Wednesday, February 23, 2011

Trinidad & Tobago

"The more difficulties one sees in the world the more perfect one becomes. The more you plough and dig the ground the more fertile it becomes. The more you cut the branches of a tree the higher and stronger it grows. The more you put the gold in the fire the purer it becomes. The more often the captain of a ship is in the tempest and difficult sailing the greater his knowledge becomes." - 'Abdu'l-Bahá
Last night my time, just was I was getting ready for bed, an earthquake of magnitude 6.3 shook Christchurch, New Zealand so violently that buildings collapsed in on themselves, roads buckled and ripped apart, cars were flattened beneath rubble falling from buildings, water pipes burst, and sinkholes opened up all over the city. I have a very close friend who lives in Christchurch whose family home was damaged so severely in the country's last major earthquake, in September 2010, that the building had already been identified as one that needs to be torn down and rebuilt in the near-future, so the news that another earthquake had struck, and only three miles beneath the city, had me worried sick for Pascale and her family. 
After watching video clips of the cathedral's steeple collapsing, the entire downtown area in rubble, and seeing images of people emerging from beneath buildings covered in blood, I got on Facebook to see if Pascale had posted any updates on how they were doing. 
Pascale is an amazing woman. She is a personal trainer who works with her clients not only on their physical fitness, but on their spiritual fitness as well. She is empowering and tremendously inspiring. But to be honest I did not expect to find three video clips of her experience of the earthquake online already. Clicking on the first, I watched as Pascale narrated a video of the flooded street outside her house, explaining that the street had literally gotten soft like a sponge as a result of liquefaction. Her second clip, which started with an image of one wall of her house which had completely collapsed on top of her neighbour's car, was titled: We told her not to park her car there. This clip then moved inside Pascale's home. The walls all have huge cracks climbing them like lightening rods. The ceilings are all cracked, the doorways and arches are cracked, and then there was that pesky entire wall that had completely dropped away and collapsed outwards.
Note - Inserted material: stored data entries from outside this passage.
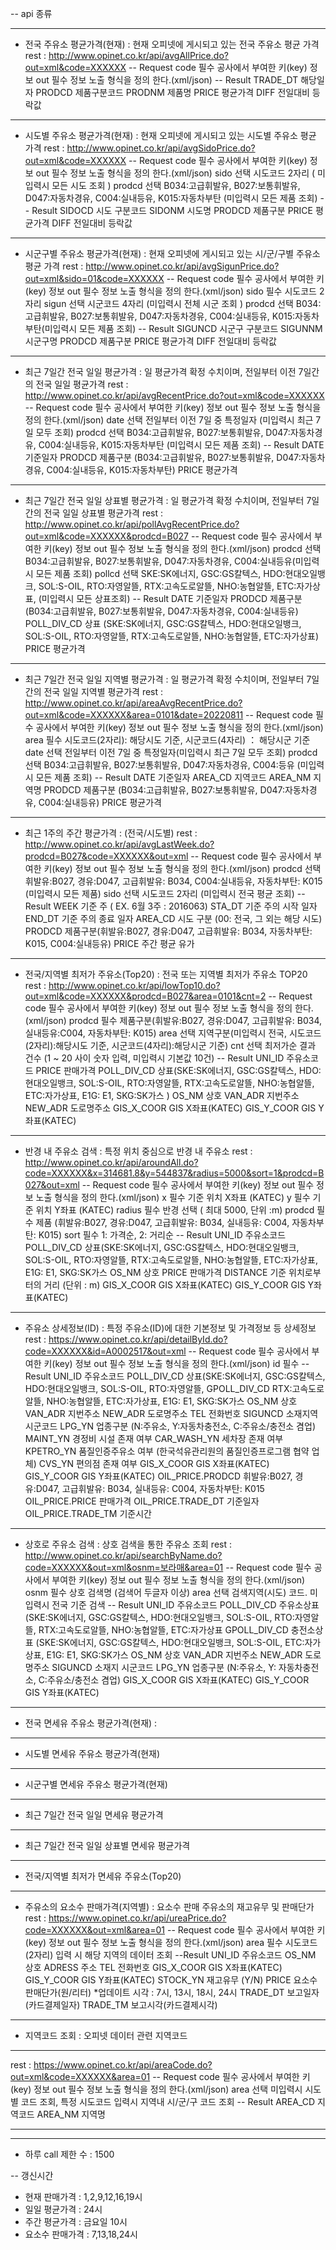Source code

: -- api 종류

--------------------------------------------------------------------------------
- 전국 주유소 평균가격(현재) : 현재 오피넷에 게시되고 있는 전국 주유소 평균 가격
rest : http://www.opinet.co.kr/api/avgAllPrice.do?out=xml&code=XXXXXX
-- Request 
code 필수 공사에서 부여한 키(key) 정보
out 필수 정보 노출 형식을 정의 한다.(xml/json)
-- Result
TRADE_DT 해당일자
PRODCD 제품구분코드
PRODNM 제품명
PRICE 평균가격
DIFF 전일대비 등락값

--------------------------------------------------------------------------------
- 시도별 주유소 평균가격(현재) : 현재 오피넷에 게시되고 있는 시도별 주유소 평균 가격
rest :  http://www.opinet.co.kr/api/avgSidoPrice.do?out=xml&code=XXXXXX
-- Request 
code 필수 공사에서 부여한 키(key) 정보
out 필수 정보 노출 형식을 정의 한다.(xml/json)
sido 선택 시도코드 2자리 ( 미입력시 모든 시도 조회 )
prodcd 선택 B034:고급휘발유, B027:보통휘발유, D047:자동차경유, C004:실내등유, K015:자동차부탄
(미입력시 모든 제품 조회)
-- Result
SIDOCD 시도 구분코드
SIDONM 시도명
PRODCD 제품구분
PRICE 평균가격
DIFF 전일대비 등락값

--------------------------------------------------------------------------------
- 시군구별 주유소 평균가격(현재) : 현재 오피넷에 게시되고 있는 시/군/구별 주유소 평균 가격
rest : http://www.opinet.co.kr/api/avgSigunPrice.do?out=xml&sido=01&code=XXXXXX
-- Request
code 필수 공사에서 부여한 키(key) 정보
out 필수 정보 노출 형식을 정의 한다.(xml/json)
sido 필수 시도코드 2자리
sigun 선택 시군코드 4자리 (미입력시 전체 시군 조회 )
prodcd 선택 B034:고급휘발유, B027:보통휘발유, D047:자동차경유, C004:실내등유, K015:자동차부탄(미입력시 모든 제품 조회)
-- Result
SIGUNCD 시군구 구분코드
SIGUNNM 시군구명
PRODCD 제품구분
PRICE 평균가격
DIFF 전일대비 등락값

--------------------------------------------------------------------------------
- 최근 7일간 전국 일일 평균가격 : 일 평균가격 확정 수치이며, 전일부터 이전 7일간의 전국 일일 평균가격
rest :  http://www.opinet.co.kr/api/avgRecentPrice.do?out=xml&code=XXXXXX
-- Request
code 필수 공사에서 부여한 키(key) 정보
out 필수 정보 노출 형식을 정의 한다.(xml/json)
date 선택 전일부터 이전 7일 중 특정일자 (미입력시 최근 7일 모두 조회)
prodcd 선택 B034:고급휘발유, B027:보통휘발유, D047:자동차경유, C004:실내등유, K015:자동차부탄
(미입력시 모든 제품 조회)
-- Result
DATE 기준일자
PRODCD 제품구분
(B034:고급휘발유, B027:보통휘발유, D047:자동차경유, C004:실내등유, K015:자동차부탄)
PRICE 평균가격

--------------------------------------------------------------------------------
- 최근 7일간 전국 일일 상표별 평균가격 : 일 평균가격 확정 수치이며, 전일부터 7일간의 전국 일일 상표별 평균가격
rest : http://www.opinet.co.kr/api/pollAvgRecentPrice.do?out=xml&code=XXXXXX&prodcd=B027
-- Request
code 필수 공사에서 부여한 키(key) 정보
out 필수 정보 노출 형식을 정의 한다.(xml/json)
prodcd 선택 B034:고급휘발유, B027:보통휘발유, D047:자동차경유, C004:실내등유(미입력시 모든 제품 조회)
pollcd 선택 SKE:SK에너지, GSC:GS칼텍스, HDO:현대오일뱅크, SOL:S-OIL, RTO:자영알뜰, RTX:고속도로알뜰, NHO:농협알뜰, ETC:자가상표, (미입력시 모든 상표조회)
-- Result
DATE 기준일자
PRODCD 제품구분(B034:고급휘발유, B027:보통휘발유, D047:자동차경유, C004:실내등유)
POLL_DIV_CD 상표 (SKE:SK에너지, GSC:GS칼텍스, HDO:현대오일뱅크, SOL:S-OIL, RTO:자영알뜰, RTX:고속도로알뜰, NHO:농협알뜰, ETC:자가상표)
PRICE 평균가격

--------------------------------------------------------------------------------
- 최근 7일간 전국 일일 지역별 평균가격 : 일 평균가격 확정 수치이며, 전일부터 7일간의 전국 일일 지역별 평균가격
rest : http://www.opinet.co.kr/api/areaAvgRecentPrice.do?out=xml&code=XXXXXX&area=0101&date=20220811
-- Request
code 필수 공사에서 부여한 키(key) 정보
out 필수 정보 노출 형식을 정의 한다.(xml/json)
area 필수 시도코드(2자리): 해당시도 기준, 시군코드(4자리) ： 해당시군 기준
date 선택 전일부터 이전 7일 중 특정일자(미입력시 최근 7일 모두 조회)
prodcd 선택 B034:고급휘발유, B027:보통휘발유, D047:자동차경유, C004:등유 (미입력시 모든 제품 조회)
-- Result
DATE 기준일자
AREA_CD 지역코드
AREA_NM 지역명
PRODCD 제품구분 (B034:고급휘발유, B027:보통휘발유, D047:자동차경유, C004:실내등유)
PRICE 평균가격

--------------------------------------------------------------------------------
- 최근 1주의 주간 평균가격 : (전국/시도별)
rest : http://www.opinet.co.kr/api/avgLastWeek.do?prodcd=B027&code=XXXXXX&out=xml
-- Request 
code 필수 공사에서 부여한 키(key) 정보
out 필수 정보 노출 형식을 정의 한다.(xml/json)
prodcd 선택 휘발유:B027, 경유:D047, 고급휘발유: B034, C004:실내등유, 자동차부탄: K015 (미입력시 모든 제품)
sido 선택 시도코드 2자리 (미입력시 전국 평균 조회)
-- Result
WEEK 기준 주 ( EX. 6월 3주 : 2016063)
STA_DT 기준 주의 시작 일자
END_DT 기준 주의 종료 일자
AREA_CD 시도 구분 (00: 전국, 그 외는 해당 시도)
PRODCD 제품구분(휘발유:B027, 경유:D047, 고급휘발유: B034, 자동차부탄: K015, C004:실내등유)
PRICE 주간 평균 유가

--------------------------------------------------------------------------------
- 전국/지역별 최저가 주유소(Top20) : 전국 또는 지역별 최저가 주유소 TOP20
rest : http://www.opinet.co.kr/api/lowTop10.do?out=xml&code=XXXXXX&prodcd=B027&area=0101&cnt=2
-- Request 
code 필수 공사에서 부여한 키(key) 정보
out 필수 정보 노출 형식을 정의 한다.(xml/json)
prodcd 필수 제품구분(휘발유:B027, 경유:D047, 고급휘발유: B034, 실내등유:C004, 자동차부탄: K015)
area 선택 지역구분(미입력시 전국, 시도코드(2자리):해당시도 기준, 시군코드(4자리):해당시군 기준)
cnt 선택 최저가순 결과 건수 (1 ~ 20 사이 숫자 입력, 미입력시 기본값 10건)
-- Result
UNI_ID 주유소코드
PRICE 판매가격
POLL_DIV_CD 상표(SKE:SK에너지, GSC:GS칼텍스, HDO:현대오일뱅크, SOL:S-OIL, RTO:자영알뜰, RTX:고속도로알뜰, NHO:농협알뜰, ETC:자가상표, E1G: E1, SKG:SK가스 )
OS_NM 상호
VAN_ADR 지번주소
NEW_ADR 도로명주소
GIS_X_COOR GIS X좌표(KATEC)
GIS_Y_COOR GIS Y좌표(KATEC)

--------------------------------------------------------------------------------
- 반경 내 주유소 검색 : 특정 위치 중심으로 반경 내 주유소
rest : http://www.opinet.co.kr/api/aroundAll.do?code=XXXXXX&x=314681.8&y=544837&radius=5000&sort=1&prodcd=B027&out=xml
-- Request 
code 필수 공사에서 부여한 키(key) 정보
out 필수 정보 노출 형식을 정의 한다.(xml/json)
x 필수 기준 위치 X좌표 (KATEC)
y 필수 기준 위치 Y좌표 (KATEC)
radius 필수 반경 선택 ( 최대 5000, 단위 :m)
prodcd 필수 제품 (휘발유:B027, 경유:D047, 고급휘발유: B034, 실내등유: C004, 자동차부탄: K015)
sort 필수 1: 가격순, 2: 거리순
-- Result
UNI_ID 주유소코드
POLL_DIV_CD 상표(SKE:SK에너지, GSC:GS칼텍스, HDO:현대오일뱅크, SOL:S-OIL, RTO:자영알뜰, RTX:고속도로알뜰, NHO:농협알뜰, ETC:자가상표, E1G: E1, SKG:SK가스
OS_NM 상호
PRICE 판매가격
DISTANCE 기준 위치로부터의 거리 (단위 : m)
GIS_X_COOR GIS X좌표(KATEC)
GIS_Y_COOR GIS Y좌표(KATEC)

--------------------------------------------------------------------------------
- 주유소 상세정보(ID) : 특정 주유소(ID)에 대한 기본정보 및 가격정보 등 상세정보
rest : https://www.opinet.co.kr/api/detailById.do?code=XXXXXX&id=A0002517&out=xml
-- Request
code 필수 공사에서 부여한 키(key) 정보
out 필수 정보 노출 형식을 정의 한다.(xml/json)
id 필수 
-- Result
UNI_ID 주유소코드
POLL_DIV_CD 상표(SKE:SK에너지, GSC:GS칼텍스, HDO:현대오일뱅크, SOL:S-OIL, RTO:자영알뜰, GPOLL_DIV_CD RTX:고속도로알뜰, NHO:농협알뜰, ETC:자가상표, E1G: E1, SKG:SK가스
OS_NM 상호
VAN_ADR 지번주소
NEW_ADR 도로명주소
TEL 전화번호
SIGUNCD 소재지역 시군코드
LPG_YN 업종구분 (N:주유소, Y:자동차충전소, C:주유소/충전소 겸업)
MAINT_YN 경정비 시설 존재 여부
CAR_WASH_YN 세차장 존재 여부
KPETRO_YN 품질인증주유소 여부 (한국석유관리원의 품질인증프로그램 협약 업체)
CVS_YN 편의점 존재 여부
GIS_X_COOR GIS X좌표(KATEC)
GIS_Y_COOR GIS Y좌표(KATEC)
OIL_PRICE.PRODCD 휘발유:B027, 경유:D047, 고급휘발유: B034, 실내등유: C004, 자동차부탄: K015
OIL_PRICE.PRICE 판매가격
OIL_PRICE.TRADE_DT 기준일자
OIL_PRICE.TRADE_TM 기준시간

--------------------------------------------------------------------------------
- 상호로 주유소 검색 : 상호 검색을 통한 주유소 조회
rest : http://www.opinet.co.kr/api/searchByName.do?code=XXXXXX&out=xml&osnm=보라매&area=01
-- Request
code 필수 공사에서 부여한 키(key) 정보
out 필수 정보 노출 형식을 정의 한다.(xml/json)
osnm 필수 상호 검색명 (검색어 두글자 이상)
area 선택 검색지역(시도) 코드. 미입력시 전국 기준 검색
-- Result
UNI_ID 주유소코드
POLL_DIV_CD 주유소상표 (SKE:SK에너지, GSC:GS칼텍스, HDO:현대오일뱅크, SOL:S-OIL, RTO:자영알뜰, RTX:고속도로알뜰, NHO:농협알뜰, ETC:자가상표
GPOLL_DIV_CD 충전소상표 (SKE:SK에너지, GSC:GS칼텍스, HDO:현대오일뱅크, SOL:S-OIL, ETC:자가상표, E1G: E1, SKG:SK가스
OS_NM 상호
VAN_ADR 지번주소
NEW_ADR 도로명주소
SIGUNCD 소재지 시군코드
LPG_YN 업종구분 (N:주유소, Y: 자동차충전소, C:주유소/충전소 겸업)
GIS_X_COOR GIS X좌표(KATEC)
GIS_Y_COOR GIS Y좌표(KATEC)

--------------------------------------------------------------------------------
- 전국 면세유 주유소 평균가격(현재) : 

--------------------------------------------------------------------------------
- 시도별 면세유 주유소 평균가격(현재)
--------------------------------------------------------------------------------
- 시군구별 면세유 주유소 평균가격(현재)
--------------------------------------------------------------------------------
- 최근 7일간 전국 일일 면세유 평균가격
--------------------------------------------------------------------------------
- 최근 7일간 전국 일일 상표별 면세유 평균가격
--------------------------------------------------------------------------------
- 전국/지역별 최저가 면세유 주유소(Top20)
--------------------------------------------------------------------------------
- 주유소의 요소수 판매가격(지역별) : 요소수 판매 주유소의 재고유무 및 판매단가
rest : https://www.opinet.co.kr/api/ureaPrice.do?code=XXXXXX&out=xml&area=01
-- Request 
code 필수 공사에서 부여한 키(key) 정보
out 필수 정보 노출 형식을 정의 한다.(xml/json)
area 필수 시도코드(2자리) 입력 시 해당 지역의 데이터 조회
--Result
UNI_ID 주유소코드
OS_NM 상호
ADRESS 주소
TEL 전화번호
GIS_X_COOR GIS X좌표(KATEC)
GIS_Y_COOR GIS Y좌표(KATEC)
STOCK_YN 재고유무 (Y/N)
PRICE 요소수 판매단가(원/리터) *업데이트 시각 : 7시, 13시, 18시, 24시
TRADE_DT 보고일자(카드결제일자)
TRADE_TM 보고시각(카드결제시각)

--------------------------------------------------------------------------------
- 지역코드 조회 : 오피넷 데이터 관련 지역코드
--------------------------------------------------------------------------------
rest : https://www.opinet.co.kr/api/areaCode.do?out=xml&code=XXXXXX&area=01
-- Request 
code 필수 공사에서 부여한 키(key) 정보
out 필수 정보 노출 형식을 정의 한다.(xml/json)
area 선택 미입력시 시도별 코드 조회, 특정 시도코드 입력시 지역내 시/군/구 코드 조회
-- Result
AREA_CD 지역코드
AREA_NM 지역명

----------------------------------------
----------------------------------------
- 하루 call 제한 수 : 1500

-- 갱신시간
- 현재 판매가격 : 1,2,9,12,16,19시
- 일일 평균가격 : 24시
- 주간 평균가격 : 금요일 10시
- 요소수 판매가격 : 7,13,18,24시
Pascale and her family had to move down the street to stay with extended family as their house, which had been badly damaged, is now unsafe to inhabit. Her third video clip takes a walk outside to have a look at the creek that is usually a small stream alongside her house. In the clip it had become a large pond that was the colour of gunpowder. Pascale commented on how much more water there was in it, but then she exclaimed, in a bright and cheerful voice: "But the ducks made it! Way to go Trinidad and Tobago!" 
Now I don't know about anyone else, but when your entire city is literally collapsing around you, you have no power or running water, your only car with a full tank of gas is stranded in a parking garage that may or may not still be standing, and all of your work for the week has been canceled, it seems to me like the lives of two ducks would be the last thing on your mind. But there are many reasons why I love this woman, and her endless optimism would definitely be one of them. Hearing her joy at the fact that Trinidad and Tobago made it through the quake made me laugh out loud. And the fact that she has two resident ducks on her property who she had the brilliant idea to name Trinidad and Tobago had me well-amused as well.
Since then, Pascale has gone on to find a well that she can get water from with a bucket, has nominated herself as resident tea-maker for anyone and everyone in the house, and even sat down to enjoy a hot bowl of meat stew with gratitude, despite being a vegetarian. Yes, I would say Pascale is definitely an example of seeing the glass as half full. 
As I moved through my own day, I found myself stopping often and thinking about Pascale and her ability to keep her cool, stay calm and positive and encouraging of others in the face of a tremendous amount of stress. She is someone I have a lot to learn from. As she presses forward into the difficult days and weeks ahead, and tries, along with her fellow community-members, to rebuild her life and her home, I will be praying for her and her fellow New Zealanders. I will also be taking time every day to find my own Trinidad and Tobago. We can't all have ducks, but finding and celebrating the joy, beauty and hope that exist even in the most dire circumstances is definitely within all of our grasp.

4 comments:

  1. i love you Ariana, so, so much

    Thank you for letting me read of your joy before i lay down to rest for the first time in 45 hours - you have made me smile and see the blessings that we have been given, even though disguised as trials. Who knows what these next months will hold...but i do know this; we were meant to live. I feel that so strongly - there is so much carnage here, so many deaths, so many hundreds still missing, so many homeless...what strength i feel having the Faith to provide an explanation to my mind and true solace to my heart.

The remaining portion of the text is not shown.